(Rendered images with source text)
%%

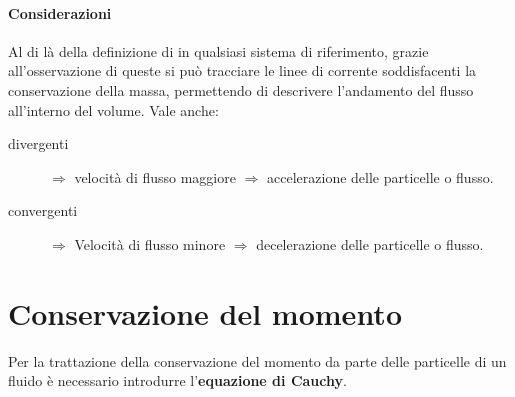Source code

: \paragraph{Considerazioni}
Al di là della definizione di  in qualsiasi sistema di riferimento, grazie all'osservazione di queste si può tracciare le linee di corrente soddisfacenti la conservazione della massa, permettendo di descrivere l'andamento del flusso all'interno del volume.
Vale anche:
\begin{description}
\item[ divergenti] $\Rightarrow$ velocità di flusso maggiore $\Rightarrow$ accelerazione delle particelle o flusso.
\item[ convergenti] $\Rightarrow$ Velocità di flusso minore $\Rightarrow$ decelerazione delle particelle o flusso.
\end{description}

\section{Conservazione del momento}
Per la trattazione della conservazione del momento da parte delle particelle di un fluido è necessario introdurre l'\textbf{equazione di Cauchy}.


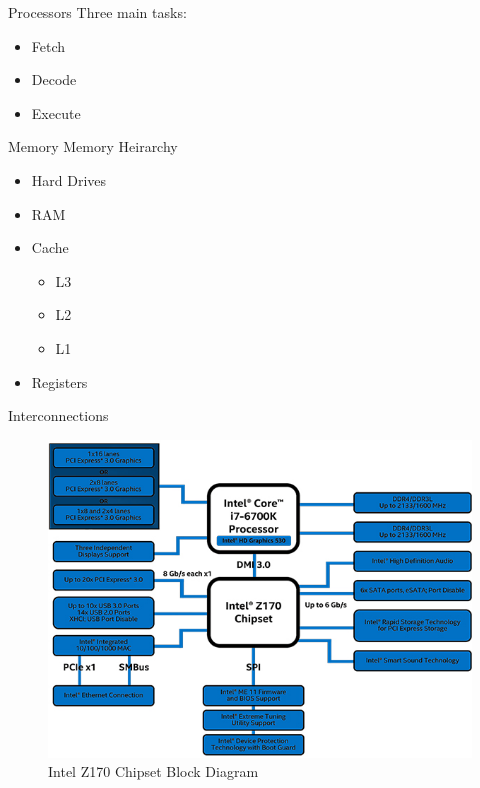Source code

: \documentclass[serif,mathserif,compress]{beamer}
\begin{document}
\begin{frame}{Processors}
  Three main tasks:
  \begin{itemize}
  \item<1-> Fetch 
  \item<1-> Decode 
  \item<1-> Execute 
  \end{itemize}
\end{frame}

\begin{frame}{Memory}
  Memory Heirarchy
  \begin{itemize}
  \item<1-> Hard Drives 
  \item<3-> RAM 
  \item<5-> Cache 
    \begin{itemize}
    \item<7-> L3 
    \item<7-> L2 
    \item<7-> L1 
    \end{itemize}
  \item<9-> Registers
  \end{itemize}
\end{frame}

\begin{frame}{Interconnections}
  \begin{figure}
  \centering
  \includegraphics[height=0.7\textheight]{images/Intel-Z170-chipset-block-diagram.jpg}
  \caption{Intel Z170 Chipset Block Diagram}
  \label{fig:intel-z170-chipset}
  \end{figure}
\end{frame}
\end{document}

%%
%%

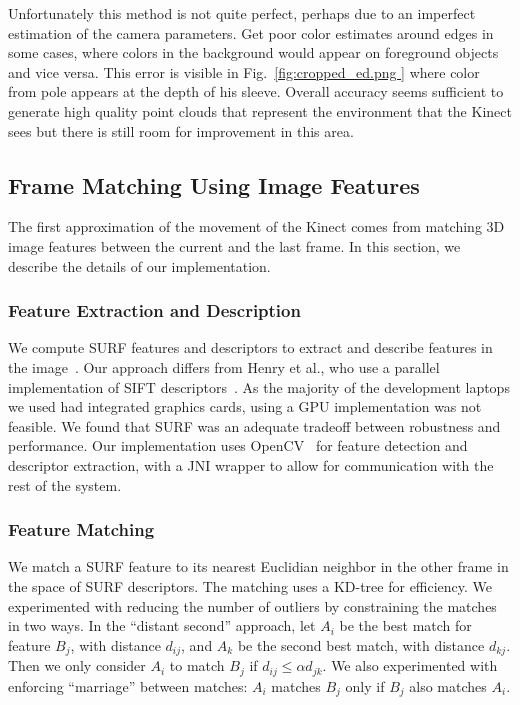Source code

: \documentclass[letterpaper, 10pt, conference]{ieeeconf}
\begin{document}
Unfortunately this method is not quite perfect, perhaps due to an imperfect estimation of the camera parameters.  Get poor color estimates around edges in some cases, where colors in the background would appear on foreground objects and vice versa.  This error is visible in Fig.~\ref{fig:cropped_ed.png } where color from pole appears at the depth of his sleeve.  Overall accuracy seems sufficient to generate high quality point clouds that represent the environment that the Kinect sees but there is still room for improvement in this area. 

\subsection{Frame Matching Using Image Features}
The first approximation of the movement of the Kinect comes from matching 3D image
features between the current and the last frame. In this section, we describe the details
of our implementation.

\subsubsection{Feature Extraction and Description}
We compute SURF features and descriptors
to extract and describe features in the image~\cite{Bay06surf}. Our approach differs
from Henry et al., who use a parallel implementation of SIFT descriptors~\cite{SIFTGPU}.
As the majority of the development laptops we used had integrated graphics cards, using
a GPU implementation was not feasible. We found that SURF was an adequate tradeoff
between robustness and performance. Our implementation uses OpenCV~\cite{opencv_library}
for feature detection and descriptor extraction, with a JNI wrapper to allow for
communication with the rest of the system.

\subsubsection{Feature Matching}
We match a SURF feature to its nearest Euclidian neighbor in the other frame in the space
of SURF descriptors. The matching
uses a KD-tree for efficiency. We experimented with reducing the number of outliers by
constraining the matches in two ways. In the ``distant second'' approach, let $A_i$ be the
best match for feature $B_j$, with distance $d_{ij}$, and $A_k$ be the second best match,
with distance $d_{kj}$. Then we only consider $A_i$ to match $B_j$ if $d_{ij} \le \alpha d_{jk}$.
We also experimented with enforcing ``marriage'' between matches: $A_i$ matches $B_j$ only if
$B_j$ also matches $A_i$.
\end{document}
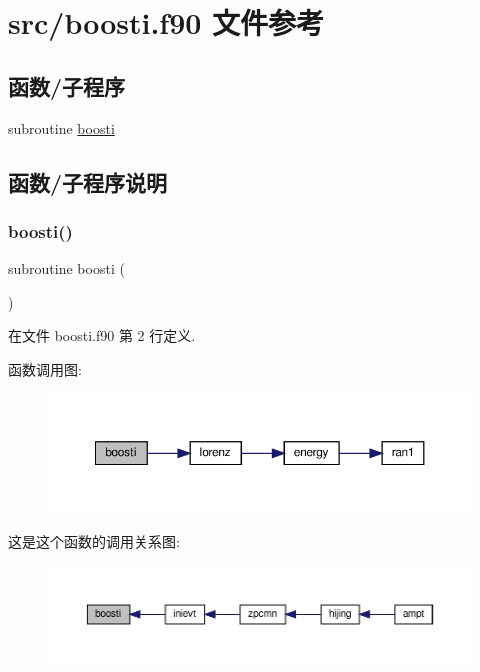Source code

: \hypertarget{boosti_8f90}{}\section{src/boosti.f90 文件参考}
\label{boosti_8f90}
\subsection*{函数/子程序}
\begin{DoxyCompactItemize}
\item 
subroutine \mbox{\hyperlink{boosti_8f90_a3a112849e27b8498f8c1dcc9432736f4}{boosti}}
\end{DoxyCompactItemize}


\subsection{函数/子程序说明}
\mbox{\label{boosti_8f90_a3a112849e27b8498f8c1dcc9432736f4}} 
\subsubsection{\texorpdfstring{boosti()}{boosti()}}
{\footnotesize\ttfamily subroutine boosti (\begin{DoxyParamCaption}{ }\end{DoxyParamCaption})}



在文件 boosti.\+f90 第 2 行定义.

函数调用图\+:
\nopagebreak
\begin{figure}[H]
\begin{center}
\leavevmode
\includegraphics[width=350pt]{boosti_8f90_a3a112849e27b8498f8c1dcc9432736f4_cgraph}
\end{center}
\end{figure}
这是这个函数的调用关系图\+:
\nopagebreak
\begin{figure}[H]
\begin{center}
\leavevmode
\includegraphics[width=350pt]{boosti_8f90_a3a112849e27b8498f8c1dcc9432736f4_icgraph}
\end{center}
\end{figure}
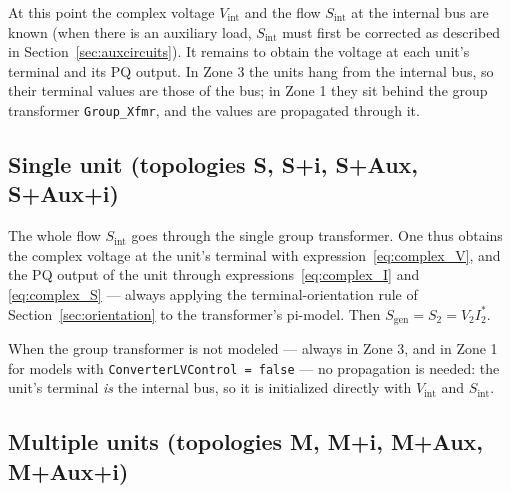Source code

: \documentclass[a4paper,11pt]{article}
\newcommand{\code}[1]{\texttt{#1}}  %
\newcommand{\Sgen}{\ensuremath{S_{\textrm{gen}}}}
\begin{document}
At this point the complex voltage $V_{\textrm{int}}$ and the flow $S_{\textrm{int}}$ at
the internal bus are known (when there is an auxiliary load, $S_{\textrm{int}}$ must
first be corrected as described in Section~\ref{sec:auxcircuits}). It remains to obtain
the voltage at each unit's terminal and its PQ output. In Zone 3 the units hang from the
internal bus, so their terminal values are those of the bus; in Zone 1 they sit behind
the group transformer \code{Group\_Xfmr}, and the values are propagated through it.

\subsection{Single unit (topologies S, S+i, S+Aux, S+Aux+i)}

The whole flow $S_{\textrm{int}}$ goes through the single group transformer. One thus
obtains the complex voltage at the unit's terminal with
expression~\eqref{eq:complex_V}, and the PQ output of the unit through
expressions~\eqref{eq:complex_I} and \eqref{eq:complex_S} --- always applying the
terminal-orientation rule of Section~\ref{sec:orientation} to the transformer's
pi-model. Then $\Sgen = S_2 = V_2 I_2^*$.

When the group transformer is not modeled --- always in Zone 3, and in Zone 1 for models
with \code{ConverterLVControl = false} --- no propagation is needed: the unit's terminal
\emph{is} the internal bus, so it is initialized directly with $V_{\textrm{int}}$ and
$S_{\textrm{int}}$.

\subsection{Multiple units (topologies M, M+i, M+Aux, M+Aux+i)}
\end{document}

%%
%%

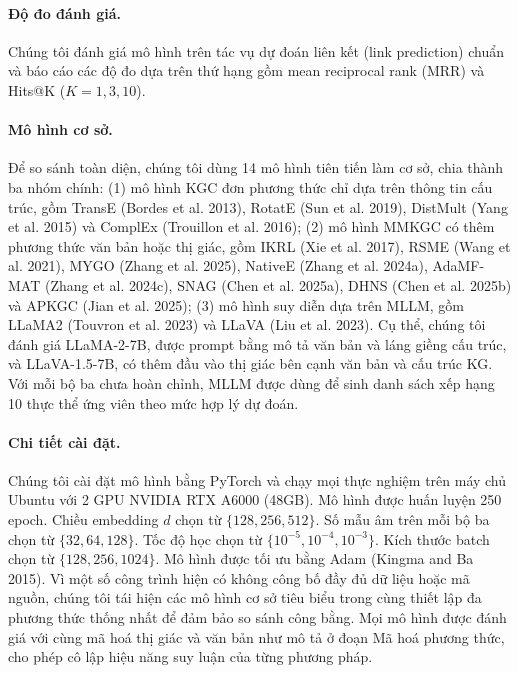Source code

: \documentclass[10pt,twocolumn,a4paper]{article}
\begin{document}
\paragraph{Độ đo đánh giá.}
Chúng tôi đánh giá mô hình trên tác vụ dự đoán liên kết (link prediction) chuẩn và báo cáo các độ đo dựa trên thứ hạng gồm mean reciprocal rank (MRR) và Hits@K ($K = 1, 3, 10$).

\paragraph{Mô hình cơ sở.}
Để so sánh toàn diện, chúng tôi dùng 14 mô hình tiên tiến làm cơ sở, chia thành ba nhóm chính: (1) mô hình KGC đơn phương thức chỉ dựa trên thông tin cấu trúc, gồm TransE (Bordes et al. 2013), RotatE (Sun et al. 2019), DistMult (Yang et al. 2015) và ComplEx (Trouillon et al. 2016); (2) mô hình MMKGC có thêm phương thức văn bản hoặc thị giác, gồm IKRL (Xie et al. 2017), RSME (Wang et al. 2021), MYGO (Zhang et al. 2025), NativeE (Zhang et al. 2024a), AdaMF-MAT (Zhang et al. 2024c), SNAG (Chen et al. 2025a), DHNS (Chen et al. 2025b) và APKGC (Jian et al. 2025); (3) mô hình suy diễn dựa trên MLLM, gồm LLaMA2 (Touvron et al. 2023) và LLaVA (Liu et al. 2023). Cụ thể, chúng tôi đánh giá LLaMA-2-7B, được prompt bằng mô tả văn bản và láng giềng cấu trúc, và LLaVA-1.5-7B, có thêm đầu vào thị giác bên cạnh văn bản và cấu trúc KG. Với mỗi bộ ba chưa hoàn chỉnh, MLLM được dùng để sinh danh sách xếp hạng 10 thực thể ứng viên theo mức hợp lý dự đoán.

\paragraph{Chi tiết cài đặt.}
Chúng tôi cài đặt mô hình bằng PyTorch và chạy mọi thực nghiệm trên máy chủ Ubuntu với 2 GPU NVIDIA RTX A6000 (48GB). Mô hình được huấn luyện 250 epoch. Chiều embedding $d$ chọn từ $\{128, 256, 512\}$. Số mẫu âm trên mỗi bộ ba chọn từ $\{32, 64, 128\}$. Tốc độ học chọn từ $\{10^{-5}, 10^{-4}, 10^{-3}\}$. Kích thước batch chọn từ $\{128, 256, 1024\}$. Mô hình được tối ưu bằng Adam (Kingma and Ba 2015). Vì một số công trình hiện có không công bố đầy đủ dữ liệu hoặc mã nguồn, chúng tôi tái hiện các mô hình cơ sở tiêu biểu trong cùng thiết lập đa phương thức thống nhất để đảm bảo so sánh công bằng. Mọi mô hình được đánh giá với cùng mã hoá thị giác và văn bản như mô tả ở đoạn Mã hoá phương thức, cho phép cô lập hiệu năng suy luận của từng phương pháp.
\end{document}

%%

## [WORK INSTRUCTIONS]
Pull every line with the string "newcommand" from the data above.

## [EXERCISE RESULT]
\newcommand{\code}[1]{\texttt{#1}}  %
\newcommand{\Sgen}{\ensuremath{S_{\textrm{gen}}}}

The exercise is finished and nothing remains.